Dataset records
---
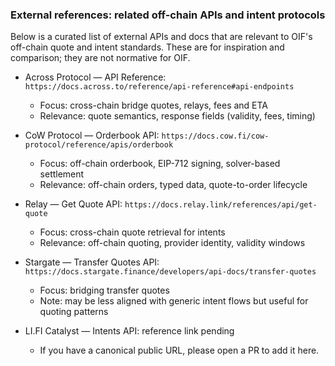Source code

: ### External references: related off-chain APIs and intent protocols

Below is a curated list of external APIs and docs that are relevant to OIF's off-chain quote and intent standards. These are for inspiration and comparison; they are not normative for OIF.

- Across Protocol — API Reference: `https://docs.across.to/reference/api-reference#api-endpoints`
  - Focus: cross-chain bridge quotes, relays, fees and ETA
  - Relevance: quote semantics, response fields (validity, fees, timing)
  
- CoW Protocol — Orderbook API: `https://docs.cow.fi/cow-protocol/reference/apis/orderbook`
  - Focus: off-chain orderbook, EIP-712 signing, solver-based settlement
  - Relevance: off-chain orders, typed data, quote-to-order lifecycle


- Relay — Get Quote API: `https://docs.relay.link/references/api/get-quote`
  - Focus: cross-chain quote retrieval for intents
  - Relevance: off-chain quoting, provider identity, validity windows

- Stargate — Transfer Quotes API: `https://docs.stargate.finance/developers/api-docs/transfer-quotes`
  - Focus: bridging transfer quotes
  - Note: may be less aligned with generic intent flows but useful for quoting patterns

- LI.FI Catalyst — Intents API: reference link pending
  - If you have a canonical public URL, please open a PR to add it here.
---
• _Your objective_
Every line that holds the word "orderbook" should be copied from the records.

• _Written solution_
- CoW Protocol — Orderbook API: `https://docs.cow.fi/cow-protocol/reference/apis/orderbook`
  - Focus: off-chain orderbook, EIP-712 signing, solver-based settlement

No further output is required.